I am writing this because I am asked to go on the Steffen Peddie Show on BBC Newcastle to talk about the state of the economy, and very often I see governments and banks doing things that, in my opinion, just do not work and punish the working and middle classes, who are the ones who actually make the economy work.

These are just a few points that come to mind, some are my own experiences and some are my own observations. Feel free to shoot me down in flames, put me right, offer your own opinion or agree with me and if you want to leave a comment on this story please sign up for Vocal. You can do this as a free member or if you want to be paid for your own writing and enter their remunerative challenges please sign up here.

Going Back A Bit

I’m going to try and not be too political in this piece, but we have to remember that governments have to run the economy responsibly. A country’s economy is not like a household or business economy, households and businesses have to bring in more money than they spend or else they head towards bankruptcy.

A government has other options, they can print their own money if necessary, look up quantitative easing on Google to find out more about that. A government’s job is to create a situation where businesses and households can thrive because their income outstrips their outgoings.

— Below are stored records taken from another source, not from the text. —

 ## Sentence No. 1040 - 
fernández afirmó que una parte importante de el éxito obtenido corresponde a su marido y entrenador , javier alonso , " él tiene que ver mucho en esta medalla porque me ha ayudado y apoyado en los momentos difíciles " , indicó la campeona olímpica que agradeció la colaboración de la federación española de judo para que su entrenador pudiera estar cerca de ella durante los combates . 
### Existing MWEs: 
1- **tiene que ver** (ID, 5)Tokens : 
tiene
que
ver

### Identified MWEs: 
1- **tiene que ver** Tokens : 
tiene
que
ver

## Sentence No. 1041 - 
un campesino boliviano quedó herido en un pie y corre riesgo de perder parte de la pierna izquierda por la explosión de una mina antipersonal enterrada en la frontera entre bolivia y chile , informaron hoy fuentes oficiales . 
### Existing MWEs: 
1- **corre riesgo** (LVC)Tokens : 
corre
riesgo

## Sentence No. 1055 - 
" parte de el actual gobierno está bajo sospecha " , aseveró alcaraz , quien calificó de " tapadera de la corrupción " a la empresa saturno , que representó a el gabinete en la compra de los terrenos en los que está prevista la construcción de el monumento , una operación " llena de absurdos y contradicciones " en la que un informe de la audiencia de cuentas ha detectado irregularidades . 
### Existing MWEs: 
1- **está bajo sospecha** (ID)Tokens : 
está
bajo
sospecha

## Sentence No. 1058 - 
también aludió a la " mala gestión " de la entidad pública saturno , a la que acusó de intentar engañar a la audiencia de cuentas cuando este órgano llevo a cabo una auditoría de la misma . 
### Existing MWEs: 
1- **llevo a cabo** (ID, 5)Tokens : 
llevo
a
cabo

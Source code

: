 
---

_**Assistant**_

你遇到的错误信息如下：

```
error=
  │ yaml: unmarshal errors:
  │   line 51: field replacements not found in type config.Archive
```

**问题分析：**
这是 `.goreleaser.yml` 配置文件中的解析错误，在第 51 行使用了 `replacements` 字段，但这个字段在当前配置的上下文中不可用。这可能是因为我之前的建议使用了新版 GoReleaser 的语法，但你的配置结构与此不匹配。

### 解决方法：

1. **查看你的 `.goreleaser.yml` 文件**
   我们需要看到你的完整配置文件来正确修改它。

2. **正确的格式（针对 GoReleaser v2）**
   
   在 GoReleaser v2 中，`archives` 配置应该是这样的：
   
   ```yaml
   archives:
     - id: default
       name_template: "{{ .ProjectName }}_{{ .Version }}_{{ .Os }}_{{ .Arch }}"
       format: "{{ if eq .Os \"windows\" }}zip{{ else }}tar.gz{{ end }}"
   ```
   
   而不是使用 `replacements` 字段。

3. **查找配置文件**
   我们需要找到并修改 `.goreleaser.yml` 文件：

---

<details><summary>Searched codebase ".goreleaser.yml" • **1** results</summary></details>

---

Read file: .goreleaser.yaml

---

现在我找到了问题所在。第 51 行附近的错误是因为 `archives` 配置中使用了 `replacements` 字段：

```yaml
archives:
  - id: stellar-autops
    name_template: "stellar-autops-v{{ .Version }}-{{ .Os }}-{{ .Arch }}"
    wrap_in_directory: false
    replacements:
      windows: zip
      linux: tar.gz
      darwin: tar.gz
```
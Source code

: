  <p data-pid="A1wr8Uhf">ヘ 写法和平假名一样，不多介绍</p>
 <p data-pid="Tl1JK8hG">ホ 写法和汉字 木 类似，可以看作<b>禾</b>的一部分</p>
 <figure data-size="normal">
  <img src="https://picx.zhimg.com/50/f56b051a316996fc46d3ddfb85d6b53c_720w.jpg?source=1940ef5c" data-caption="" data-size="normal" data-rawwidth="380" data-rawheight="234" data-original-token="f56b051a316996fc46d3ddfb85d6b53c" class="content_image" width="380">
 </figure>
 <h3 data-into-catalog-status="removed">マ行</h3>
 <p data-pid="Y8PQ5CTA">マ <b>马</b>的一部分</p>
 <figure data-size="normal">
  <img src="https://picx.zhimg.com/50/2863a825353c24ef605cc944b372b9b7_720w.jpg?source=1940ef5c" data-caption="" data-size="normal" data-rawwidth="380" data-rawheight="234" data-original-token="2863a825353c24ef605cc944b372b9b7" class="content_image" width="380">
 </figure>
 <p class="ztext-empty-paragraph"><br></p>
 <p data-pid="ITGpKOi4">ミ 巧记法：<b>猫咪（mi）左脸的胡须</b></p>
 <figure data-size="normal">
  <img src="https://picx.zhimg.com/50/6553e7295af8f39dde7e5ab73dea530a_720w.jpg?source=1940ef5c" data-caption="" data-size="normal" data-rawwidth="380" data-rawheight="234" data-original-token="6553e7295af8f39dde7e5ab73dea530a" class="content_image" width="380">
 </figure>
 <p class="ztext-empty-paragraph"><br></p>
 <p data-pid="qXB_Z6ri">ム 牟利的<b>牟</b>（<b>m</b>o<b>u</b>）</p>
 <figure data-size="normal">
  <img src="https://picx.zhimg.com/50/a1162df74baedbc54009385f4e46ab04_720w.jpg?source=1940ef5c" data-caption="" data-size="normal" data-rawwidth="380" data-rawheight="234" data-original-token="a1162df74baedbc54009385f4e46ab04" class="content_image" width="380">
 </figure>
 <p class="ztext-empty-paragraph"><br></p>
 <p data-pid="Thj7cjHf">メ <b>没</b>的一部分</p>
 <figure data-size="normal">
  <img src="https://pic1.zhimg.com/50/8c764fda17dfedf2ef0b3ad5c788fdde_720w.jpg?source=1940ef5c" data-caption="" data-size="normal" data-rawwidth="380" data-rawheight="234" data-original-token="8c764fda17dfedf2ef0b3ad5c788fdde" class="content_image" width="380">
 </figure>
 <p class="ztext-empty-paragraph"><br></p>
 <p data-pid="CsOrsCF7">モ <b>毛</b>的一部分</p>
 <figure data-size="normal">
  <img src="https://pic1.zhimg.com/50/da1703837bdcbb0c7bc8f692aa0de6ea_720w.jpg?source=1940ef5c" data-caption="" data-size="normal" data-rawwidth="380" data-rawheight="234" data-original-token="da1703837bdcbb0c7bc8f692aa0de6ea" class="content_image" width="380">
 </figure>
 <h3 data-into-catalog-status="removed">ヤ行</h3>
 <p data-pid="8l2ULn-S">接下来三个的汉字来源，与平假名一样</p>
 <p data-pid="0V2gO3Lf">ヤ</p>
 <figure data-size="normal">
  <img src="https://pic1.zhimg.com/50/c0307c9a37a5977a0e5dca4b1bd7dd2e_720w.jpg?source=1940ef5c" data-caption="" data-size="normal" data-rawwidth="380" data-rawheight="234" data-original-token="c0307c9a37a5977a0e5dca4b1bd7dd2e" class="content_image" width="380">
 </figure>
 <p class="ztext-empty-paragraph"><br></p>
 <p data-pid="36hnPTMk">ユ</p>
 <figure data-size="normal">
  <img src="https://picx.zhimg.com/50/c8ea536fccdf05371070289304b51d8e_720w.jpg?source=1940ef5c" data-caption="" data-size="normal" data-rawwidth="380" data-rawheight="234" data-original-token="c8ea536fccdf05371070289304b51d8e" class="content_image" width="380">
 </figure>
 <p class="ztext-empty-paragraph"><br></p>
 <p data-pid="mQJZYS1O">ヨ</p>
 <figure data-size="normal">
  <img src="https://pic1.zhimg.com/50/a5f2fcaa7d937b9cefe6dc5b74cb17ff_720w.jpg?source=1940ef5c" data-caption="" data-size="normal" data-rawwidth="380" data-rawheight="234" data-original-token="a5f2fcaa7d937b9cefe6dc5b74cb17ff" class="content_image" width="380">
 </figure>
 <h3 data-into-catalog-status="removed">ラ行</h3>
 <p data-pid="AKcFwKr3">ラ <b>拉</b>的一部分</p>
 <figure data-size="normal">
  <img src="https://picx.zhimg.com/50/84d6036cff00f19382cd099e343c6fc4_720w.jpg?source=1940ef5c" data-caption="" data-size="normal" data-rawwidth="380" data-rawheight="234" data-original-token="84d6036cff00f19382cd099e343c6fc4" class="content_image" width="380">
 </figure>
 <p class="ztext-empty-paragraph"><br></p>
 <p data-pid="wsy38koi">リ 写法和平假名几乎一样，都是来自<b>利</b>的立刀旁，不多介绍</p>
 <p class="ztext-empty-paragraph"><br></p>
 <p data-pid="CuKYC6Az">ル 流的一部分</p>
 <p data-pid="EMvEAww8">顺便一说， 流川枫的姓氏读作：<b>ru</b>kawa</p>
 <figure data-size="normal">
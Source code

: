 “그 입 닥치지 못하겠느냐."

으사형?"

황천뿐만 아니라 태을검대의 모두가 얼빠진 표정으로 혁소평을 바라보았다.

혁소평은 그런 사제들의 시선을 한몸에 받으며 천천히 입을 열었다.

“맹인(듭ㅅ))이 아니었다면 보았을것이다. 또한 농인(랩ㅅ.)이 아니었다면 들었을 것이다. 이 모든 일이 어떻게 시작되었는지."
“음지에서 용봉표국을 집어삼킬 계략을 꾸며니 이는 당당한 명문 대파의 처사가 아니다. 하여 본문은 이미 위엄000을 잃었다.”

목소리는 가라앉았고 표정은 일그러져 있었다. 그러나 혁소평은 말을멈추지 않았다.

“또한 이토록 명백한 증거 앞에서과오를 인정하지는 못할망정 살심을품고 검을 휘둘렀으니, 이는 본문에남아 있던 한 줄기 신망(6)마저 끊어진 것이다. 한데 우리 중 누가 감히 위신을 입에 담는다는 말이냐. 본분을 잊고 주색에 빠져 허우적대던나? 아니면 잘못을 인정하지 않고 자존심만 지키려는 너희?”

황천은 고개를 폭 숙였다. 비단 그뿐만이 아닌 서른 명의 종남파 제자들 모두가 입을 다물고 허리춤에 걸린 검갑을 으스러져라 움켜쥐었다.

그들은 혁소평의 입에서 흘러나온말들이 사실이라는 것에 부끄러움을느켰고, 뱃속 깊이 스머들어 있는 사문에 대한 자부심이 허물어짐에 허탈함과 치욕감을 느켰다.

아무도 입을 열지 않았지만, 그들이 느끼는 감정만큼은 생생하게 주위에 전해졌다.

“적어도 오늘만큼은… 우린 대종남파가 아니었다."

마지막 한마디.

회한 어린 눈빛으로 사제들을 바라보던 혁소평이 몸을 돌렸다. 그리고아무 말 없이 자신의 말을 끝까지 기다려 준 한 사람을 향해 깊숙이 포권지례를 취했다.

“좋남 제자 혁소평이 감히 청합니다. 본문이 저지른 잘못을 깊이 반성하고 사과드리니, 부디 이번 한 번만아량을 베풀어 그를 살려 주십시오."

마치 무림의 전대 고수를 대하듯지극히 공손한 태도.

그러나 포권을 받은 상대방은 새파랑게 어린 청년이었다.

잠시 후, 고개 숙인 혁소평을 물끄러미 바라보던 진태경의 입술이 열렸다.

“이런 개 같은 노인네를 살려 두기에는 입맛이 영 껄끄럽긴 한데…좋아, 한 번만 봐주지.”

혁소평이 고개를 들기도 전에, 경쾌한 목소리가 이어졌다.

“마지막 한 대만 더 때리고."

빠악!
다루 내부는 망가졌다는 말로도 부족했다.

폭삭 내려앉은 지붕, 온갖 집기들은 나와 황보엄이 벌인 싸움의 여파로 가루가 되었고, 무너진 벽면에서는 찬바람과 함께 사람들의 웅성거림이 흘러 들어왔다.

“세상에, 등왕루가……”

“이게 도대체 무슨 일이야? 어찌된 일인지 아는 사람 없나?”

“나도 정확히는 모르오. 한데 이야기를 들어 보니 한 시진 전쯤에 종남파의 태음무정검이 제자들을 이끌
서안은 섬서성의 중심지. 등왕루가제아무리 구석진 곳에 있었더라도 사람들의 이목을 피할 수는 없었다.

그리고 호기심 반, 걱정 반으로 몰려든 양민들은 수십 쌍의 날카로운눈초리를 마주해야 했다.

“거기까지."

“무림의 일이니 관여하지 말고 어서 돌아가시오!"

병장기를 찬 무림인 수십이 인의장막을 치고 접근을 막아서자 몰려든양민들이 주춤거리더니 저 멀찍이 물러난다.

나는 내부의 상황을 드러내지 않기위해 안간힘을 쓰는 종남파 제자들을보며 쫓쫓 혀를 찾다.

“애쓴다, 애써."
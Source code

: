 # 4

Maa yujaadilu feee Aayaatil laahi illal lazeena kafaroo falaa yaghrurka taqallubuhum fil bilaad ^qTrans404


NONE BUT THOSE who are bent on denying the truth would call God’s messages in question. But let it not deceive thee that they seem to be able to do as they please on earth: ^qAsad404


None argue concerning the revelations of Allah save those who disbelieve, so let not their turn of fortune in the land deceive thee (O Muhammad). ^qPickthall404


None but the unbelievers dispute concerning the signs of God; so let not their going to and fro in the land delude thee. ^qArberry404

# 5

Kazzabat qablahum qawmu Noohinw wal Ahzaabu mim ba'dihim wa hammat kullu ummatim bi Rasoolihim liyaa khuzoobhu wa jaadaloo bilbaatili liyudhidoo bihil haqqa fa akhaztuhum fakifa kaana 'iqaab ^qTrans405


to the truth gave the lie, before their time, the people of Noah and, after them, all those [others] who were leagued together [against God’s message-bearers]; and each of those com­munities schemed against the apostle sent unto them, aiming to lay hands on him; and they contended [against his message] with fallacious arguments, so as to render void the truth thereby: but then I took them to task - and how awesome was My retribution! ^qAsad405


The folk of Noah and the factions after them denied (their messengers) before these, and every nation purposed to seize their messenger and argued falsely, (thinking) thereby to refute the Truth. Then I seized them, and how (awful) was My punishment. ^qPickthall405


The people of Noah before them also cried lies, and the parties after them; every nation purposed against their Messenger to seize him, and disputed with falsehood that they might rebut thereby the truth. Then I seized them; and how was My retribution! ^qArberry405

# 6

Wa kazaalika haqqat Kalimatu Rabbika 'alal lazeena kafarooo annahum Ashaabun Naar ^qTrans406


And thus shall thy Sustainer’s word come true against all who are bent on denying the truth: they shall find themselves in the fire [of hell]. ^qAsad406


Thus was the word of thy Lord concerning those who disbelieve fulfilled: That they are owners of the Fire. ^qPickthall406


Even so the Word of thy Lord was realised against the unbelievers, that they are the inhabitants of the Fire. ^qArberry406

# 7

After the Second World War Britain voted in a Labour Government, and despite the debt incurred from the war, Labour embarked on an audacious play to grow the infrastructure of the United Kingdom. You can read about this here.

Labour under Clement Atlee introduced Social Security, Council Housing, the National Health Service, and nationalising Coal, Heavy Industry and Railways, effectively laying the foundations for the infrastructure of the UK. Under Thatcher, most of this was sold off allowing financial institutions and the already rich to take advantage of anyone without a decent financial situation, and that is still true today.

This was similar to Roosevelt’s New Deal to fix the disaster of the Wall Street Crash in the thirties which you can read about here. This reformed the Financial system to ensure that a Crash could never occur again.

Some Bankers Are Thick As Two Short Planks.

In 1980 I got married and bought a house, my wife stopped working and I moved to a nom shiftwork job resulting in a huge drop in income, but that was planned. Then the Tory government presided over a 7% to 15% interest rate rise which meant my mortgage payment was going to double. I went to see my manager at the Midland Bank in Southport and asked for some advice and help as this would only be a problem for two months. The idiot said to me “But it’s only gone up 8%, you should be able to cope with that”.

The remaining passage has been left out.